Cette dernière configuration demeure néanmoins très marginale : elle ne représente qu’environ 5 % des accords de l’échantillon étudié, et correspond pour la plupart à des entreprises fortement médiatisées autour de leur passage à la semaine de quatre jours.

  • Les conséquences de la semaine compressée

Sans surprise, Pauline Grimaud observe que la mise en place d’une semaine compressée entraîne mécaniquement un allongement de la durée quotidienne de travail : « si l’on ne réduit pas la durée hebdomadaire du travail, cela signifie que les journées s’allongent », explique-t-elle.

Concrètement, cela correspond à un temps de travail effectif d’environ 8h45 par jour pour les salariés soumis à une durée hebdomadaire de 35 heures, et 9h45 pour ceux travaillant 39 heures. À cela s’ajoute le temps de pause — notamment la pause méridienne — ce qui porte l’amplitude journalière à près de 10 heures, voire davantage dans certains cas.

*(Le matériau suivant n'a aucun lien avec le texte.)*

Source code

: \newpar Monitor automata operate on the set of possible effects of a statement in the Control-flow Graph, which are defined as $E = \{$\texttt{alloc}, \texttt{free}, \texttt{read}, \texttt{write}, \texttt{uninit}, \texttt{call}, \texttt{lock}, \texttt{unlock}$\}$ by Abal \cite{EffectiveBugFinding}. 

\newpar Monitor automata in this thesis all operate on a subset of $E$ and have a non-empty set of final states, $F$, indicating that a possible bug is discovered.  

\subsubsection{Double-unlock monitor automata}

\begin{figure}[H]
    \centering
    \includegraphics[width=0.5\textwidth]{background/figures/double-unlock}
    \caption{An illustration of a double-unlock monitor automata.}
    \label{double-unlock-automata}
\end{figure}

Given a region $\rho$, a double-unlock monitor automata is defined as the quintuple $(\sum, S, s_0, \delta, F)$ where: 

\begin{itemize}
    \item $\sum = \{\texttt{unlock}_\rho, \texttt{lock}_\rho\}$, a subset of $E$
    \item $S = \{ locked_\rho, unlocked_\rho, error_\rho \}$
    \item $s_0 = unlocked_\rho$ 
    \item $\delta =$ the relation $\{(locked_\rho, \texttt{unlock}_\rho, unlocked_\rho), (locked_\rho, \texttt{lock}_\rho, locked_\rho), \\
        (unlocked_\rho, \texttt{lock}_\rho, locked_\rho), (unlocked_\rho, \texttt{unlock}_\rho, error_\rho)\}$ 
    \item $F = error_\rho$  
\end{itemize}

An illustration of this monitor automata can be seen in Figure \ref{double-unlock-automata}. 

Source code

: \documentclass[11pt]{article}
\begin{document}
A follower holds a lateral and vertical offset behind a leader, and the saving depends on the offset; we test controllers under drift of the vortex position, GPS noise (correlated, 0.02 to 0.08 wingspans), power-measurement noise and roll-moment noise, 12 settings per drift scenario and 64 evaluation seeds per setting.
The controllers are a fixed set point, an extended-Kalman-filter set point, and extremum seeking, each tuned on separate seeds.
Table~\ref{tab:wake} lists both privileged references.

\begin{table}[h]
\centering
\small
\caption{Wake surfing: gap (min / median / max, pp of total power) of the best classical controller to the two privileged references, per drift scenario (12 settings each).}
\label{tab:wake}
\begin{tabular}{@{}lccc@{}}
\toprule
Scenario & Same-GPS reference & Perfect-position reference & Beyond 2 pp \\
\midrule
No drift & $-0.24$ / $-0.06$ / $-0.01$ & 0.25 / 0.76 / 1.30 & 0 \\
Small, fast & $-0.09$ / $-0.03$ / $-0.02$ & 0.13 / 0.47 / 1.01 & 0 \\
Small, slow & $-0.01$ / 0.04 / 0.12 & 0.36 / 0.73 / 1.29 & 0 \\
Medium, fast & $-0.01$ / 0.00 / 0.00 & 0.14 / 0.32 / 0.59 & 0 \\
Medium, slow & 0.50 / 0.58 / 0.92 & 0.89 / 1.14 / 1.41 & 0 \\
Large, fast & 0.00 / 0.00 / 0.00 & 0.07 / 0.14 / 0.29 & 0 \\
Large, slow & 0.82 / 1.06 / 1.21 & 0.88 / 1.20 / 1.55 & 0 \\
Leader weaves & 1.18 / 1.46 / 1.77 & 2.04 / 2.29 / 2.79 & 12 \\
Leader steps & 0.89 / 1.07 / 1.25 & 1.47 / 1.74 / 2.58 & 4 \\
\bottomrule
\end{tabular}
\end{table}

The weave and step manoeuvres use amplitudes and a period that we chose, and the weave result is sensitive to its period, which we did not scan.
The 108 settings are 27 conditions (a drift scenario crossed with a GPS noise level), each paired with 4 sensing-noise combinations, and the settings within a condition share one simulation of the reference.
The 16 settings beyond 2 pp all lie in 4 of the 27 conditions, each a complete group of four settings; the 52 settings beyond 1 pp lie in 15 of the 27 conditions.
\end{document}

Au-delà de la durée, c’est également le rythme de travail qui se transforme. Selon la chercheuse, celui-ci reste le plus souvent inchangé, voire intensifié : « aucun des accords étudiés ne mentionne une baisse de la charge de travail ; au contraire, ils précisent systématiquement que la charge demeurera identique. Et cela vaut même pour les rares accords qui réduisent effectivement la durée hebdomadaire du travail », note-t-elle avec étonnement.

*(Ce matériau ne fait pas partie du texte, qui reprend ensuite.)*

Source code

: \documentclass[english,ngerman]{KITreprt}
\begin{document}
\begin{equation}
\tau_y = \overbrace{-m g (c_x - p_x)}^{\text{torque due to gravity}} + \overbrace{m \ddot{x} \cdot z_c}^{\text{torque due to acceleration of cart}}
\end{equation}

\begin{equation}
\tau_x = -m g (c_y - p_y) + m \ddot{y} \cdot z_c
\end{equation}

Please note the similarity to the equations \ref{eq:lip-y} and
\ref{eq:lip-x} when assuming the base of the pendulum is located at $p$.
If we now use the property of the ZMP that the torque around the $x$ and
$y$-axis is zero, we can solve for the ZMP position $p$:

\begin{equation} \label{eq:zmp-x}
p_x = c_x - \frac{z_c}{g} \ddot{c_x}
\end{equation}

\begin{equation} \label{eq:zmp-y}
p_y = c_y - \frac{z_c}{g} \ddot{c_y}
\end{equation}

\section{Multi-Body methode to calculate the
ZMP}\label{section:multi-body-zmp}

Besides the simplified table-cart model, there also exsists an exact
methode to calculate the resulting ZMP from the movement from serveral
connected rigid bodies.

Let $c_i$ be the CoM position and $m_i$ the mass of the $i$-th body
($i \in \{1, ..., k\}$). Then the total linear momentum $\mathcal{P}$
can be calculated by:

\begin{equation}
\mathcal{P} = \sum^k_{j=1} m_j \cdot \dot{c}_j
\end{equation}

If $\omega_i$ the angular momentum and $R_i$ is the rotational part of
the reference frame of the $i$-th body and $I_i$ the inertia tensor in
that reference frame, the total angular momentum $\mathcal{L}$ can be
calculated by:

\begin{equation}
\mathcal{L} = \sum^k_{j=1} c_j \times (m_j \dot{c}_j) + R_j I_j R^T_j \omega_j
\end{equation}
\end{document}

Cette observation renforce l’idée selon laquelle la réussite du dispositif repose avant tout sur la motivation et l’engagement des salariés, censés « faire autant en moins de temps » et, par là même, soutenir la performance de l’entreprise. Une logique que Pauline Grimaud invite toutefois à examiner avec prudence : « on peut y voir l’expression d’une intensification du travail, c’est-à-dire l’exigence de produire davantage dans un temps identique », avertit-elle.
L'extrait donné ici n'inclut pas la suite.